TASK TO CARRY OUT:
Nothing but a number is wanted here: the count of lines in the data holding the word "these".

....

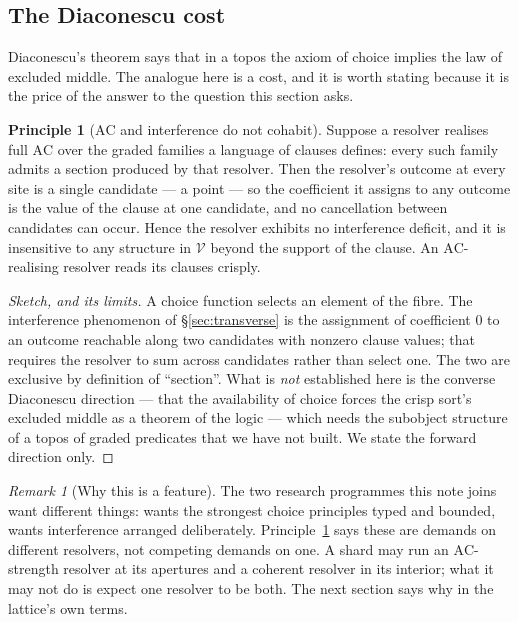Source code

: \documentclass[11pt]{article}
\theoremstyle{definition}
\newtheorem{principle}{Principle}
\theoremstyle{plain}
\theoremstyle{remark}
\newtheorem{remark}{Remark}
\newcommand{\V}{\mathcal{V}}
\newcommand{\AC}{\mathrm{AC}}
\begin{document}
\subsection{The Diaconescu cost}\label{ssec:diaconescu}

Diaconescu's theorem says that in a topos the axiom of choice implies the law of
excluded middle. The analogue here is a cost, and it is worth stating because it is the
price of the answer to the question this section asks.

\begin{principle}[$\AC$ and interference do not cohabit]\label{prin:diaconescu}
Suppose a resolver realises full $\AC$ over the graded families a language of clauses
defines: every such family admits a section produced by that resolver. Then the
resolver's outcome at every site is a single candidate --- a point --- so the
coefficient it assigns to any outcome is the value of the clause at one candidate, and
no cancellation between candidates can occur. Hence the resolver exhibits no
interference deficit, and it is insensitive to any structure in $\V$ beyond the support
of the clause. An $\AC$-realising resolver reads its clauses crisply.
\end{principle}

\begin{proof}[Sketch, and its limits]
A choice function selects an element of the fibre. The interference phenomenon of
\S\ref{sec:transverse} is the assignment of coefficient $0$ to an outcome reachable
along two candidates with nonzero clause values; that requires the resolver to sum
across candidates rather than select one. The two are exclusive by definition of
``section''. What is \emph{not} established here is the converse Diaconescu direction
--- that the availability of choice forces the crisp sort's excluded middle as a
theorem of the logic --- which needs the subobject structure of a topos of graded
predicates that we have not built. We state the forward direction only.
\end{proof}

\begin{remark}[Why this is a feature]
The two research programmes this note joins want different things: \cite{choicesched}
wants the strongest choice principles typed and bounded, \cite{gradedwhere} wants
interference arranged deliberately. Principle~\ref{prin:diaconescu} says these are
demands on different resolvers, not competing demands on one. A shard may run an
$\AC$-strength resolver at its apertures and a coherent resolver in its interior; what
it may not do is expect one resolver to be both. The next section says why in the
lattice's own terms.
\end{remark}
\end{document}
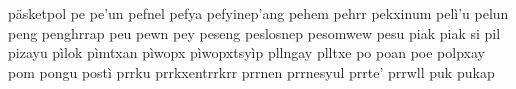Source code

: päsketpol\hspace{2mm}
pe\hspace{2mm}
pe'un\hspace{2mm}
pefnel\hspace{2mm}
pefya\hspace{2mm}
pefyinep'ang\hspace{2mm}
pehem\hspace{2mm}
pehrr\hspace{2mm}
pekxinum\hspace{2mm}
pelì'u\hspace{2mm}
pelun\hspace{2mm}
peng\hspace{2mm}
penghrrap\hspace{2mm}
peu\hspace{2mm}
pewn\hspace{2mm}
pey\hspace{2mm}
peseng\hspace{2mm}
peslosnep\hspace{2mm}
pesomwew\hspace{2mm}
pesu\hspace{2mm}
piak\hspace{2mm}
piak si\hspace{2mm}
pil\hspace{2mm}
pizayu\hspace{2mm}
pìlok\hspace{2mm}
pìmtxan\hspace{2mm}
pìwopx\hspace{2mm}
pìwopxtsyìp\hspace{2mm}
pllngay\hspace{2mm}
plltxe\hspace{2mm}
po\hspace{2mm}
poan\hspace{2mm}
poe\hspace{2mm}
polpxay\hspace{2mm}
pom\hspace{2mm}
pongu\hspace{2mm}
postì\hspace{2mm}
prrku\hspace{2mm}
prrkxentrrkrr\hspace{2mm}
prrnen\hspace{2mm}
prrnesyul\hspace{2mm}
prrte'\hspace{2mm}
prrwll\hspace{2mm}
puk\hspace{2mm}
pukap\hspace{2mm}
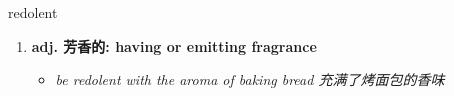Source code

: 
\begin{frame}
{\huge redolent}
\begin{center}
\begin{enumerate}\Large
  \item \textbf{adj. 芳香的: having or emitting fragrance}
  \begin{itemize}
    \item \em{\Large{be redolent with the aroma of baking bread 充满了烤面包的香味}}
  \end{itemize}
\end{enumerate}
\end{center}
\end{frame}
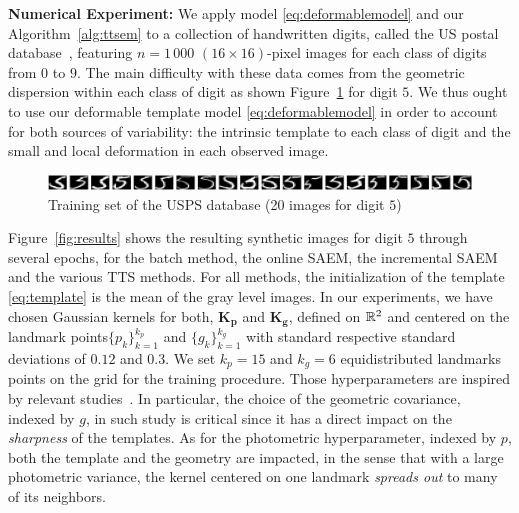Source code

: \documentclass[11pt]{article}
\theoremstyle{t}
\begin{document}
\textbf{Numerical Experiment:} We apply model \eqref{eq:deformablemodel} and our Algorithm~\ref{alg:ttsem} to a collection of handwritten digits, called the US postal database~\citep{hull1994database}, featuring $n = 1\, 000$ $(16 \times 16)$-pixel images for each class of digits from $0$ to $9$.
The main difficulty with these data comes from the geometric dispersion within each class of digit as shown Figure~\ref{fig:variancedigit} for digit $5$.
We thus ought to use our deformable template model \eqref{eq:deformablemodel} in order to account for both sources of variability: the intrinsic template to each class of digit and the small and local deformation in each observed image.
\begin{figure}[H]
\includegraphics[width=\textwidth]{pic_paper/variancedigit.png}\vspace{-.2cm}
\caption{Training set of the USPS database (20 images for digit $5$)}\vspace{-.2cm}
\label{fig:variancedigit}
\end{figure}\vspace{-0.2cm}

Figure~\ref{fig:results} shows the resulting synthetic images for digit $5$ through several epochs, for the batch method, the online SAEM, the incremental SAEM and the various TTS methods.
For all methods, the initialization of the template \eqref{eq:template} is the mean of the gray level images.
In our experiments, we have chosen Gaussian kernels for both, $\mathbf{K}_{\mathbf{p}}$ and $\mathbf{K}_{\mathbf{g}}$, defined on $\rset^2$ and centered on the landmark points$\{p_k\}_{k=1}^{k_p}$ and $\{g_k\}_{k=1}^{k_g}$ with standard respective standard deviations of $0.12$ and $0.3$. 
We set $k_p = 15$  and  $k_g = 6$ equidistributed landmarks points on the grid for the training procedure. 
Those hyperparameters are inspired by relevant studies~\citep{allassonniere2008stochastic,allassonniere2010construction}.
In particular, the choice of the geometric covariance, indexed by $g$, in such study is critical since it has a direct impact on the \emph{sharpness} of the templates.
As for the photometric hyperparameter, indexed by $p$, both the template and the geometry are impacted, in the sense that with a large photometric variance, the kernel centered on one landmark \emph{spreads out} to many of its neighbors.
\end{document}
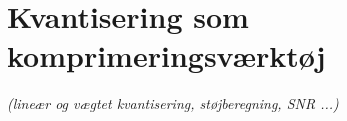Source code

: \newpage
\section{Kvantisering som komprimeringsværktøj}
\textit{(lineær og vægtet kvantisering, støjberegning, SNR ...)}
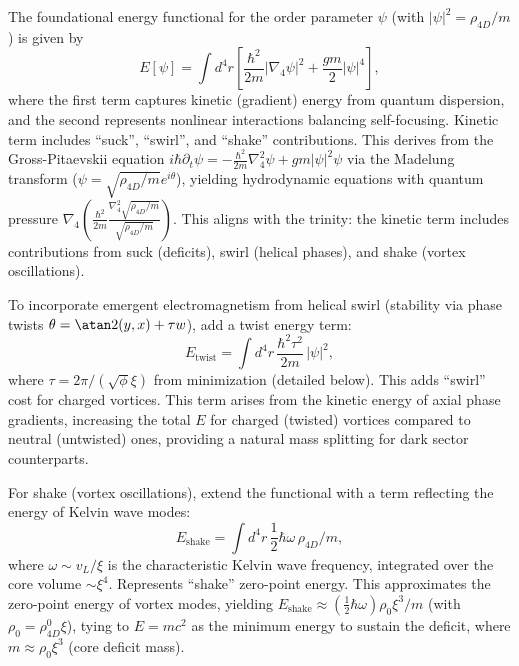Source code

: The foundational energy functional for the order parameter $\psi$ (with $|\psi|^2 = \rho_{4D}/m$) is given by
\begin{equation}
E[\psi] = \int d^4 r \left[ \frac{\hbar^2}{2m} |\nabla_4 \psi|^2 + \frac{g m}{2} |\psi|^4 \right],
\end{equation}
where the first term captures kinetic (gradient) energy from quantum dispersion, and the second represents nonlinear interactions balancing self-focusing. Kinetic term includes ``suck'', ``swirl'', and ``shake'' contributions. This derives from the Gross-Pitaevskii equation $i \hbar \partial_t \psi = -\frac{\hbar^2}{2 m} \nabla_4^2 \psi + g m |\psi|^2 \psi$ via the Madelung transform ($\psi = \sqrt{\rho_{4D}/m} e^{i \theta}$), yielding hydrodynamic equations with quantum pressure $\nabla_4 \left( \frac{\hbar^2}{2 m} \frac{\nabla_4^2 \sqrt{\rho_{4D}/m}}{\sqrt{\rho_{4D}/m}} \right)$. This aligns with the trinity: the kinetic term includes contributions from suck (deficits), swirl (helical phases), and shake (vortex oscillations).

To incorporate emergent electromagnetism from helical swirl (stability via phase twists $\theta = \atan2(y, x) + \tau w$), add a twist energy term:
\begin{equation}
E_{\text{twist}} = \int d^4 r \, \frac{\hbar^2 \tau^2}{2m} \, |\psi|^2,
\end{equation}
where $\tau = 2\pi / (\sqrt{\phi} \xi)$ from minimization (detailed below). This adds ``swirl'' cost for charged vortices. This term arises from the kinetic energy of axial phase gradients, increasing the total $E$ for charged (twisted) vortices compared to neutral (untwisted) ones, providing a natural mass splitting for dark sector counterparts.

For shake (vortex oscillations), extend the functional with a term reflecting the energy of Kelvin wave modes:
\begin{equation}
E_{\text{shake}} = \int d^4 r \, \frac{1}{2} \hbar \omega \, \rho_{4D} / m,
\end{equation}
where $\omega \sim v_L / \xi$ is the characteristic Kelvin wave frequency, integrated over the core volume $\sim \xi^4$. Represents ``shake'' zero-point energy. This approximates the zero-point energy of vortex modes, yielding $E_{\text{shake}} \approx (\frac{1}{2} \hbar \omega) \rho_0 \xi^3 / m$ (with $\rho_0 = \rho_{4D}^0 \xi$), tying to $E = m c^2$ as the minimum energy to sustain the deficit, where $m \approx \rho_0 \xi^3$ (core deficit mass).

....

WRITTEN SOLUTION:
2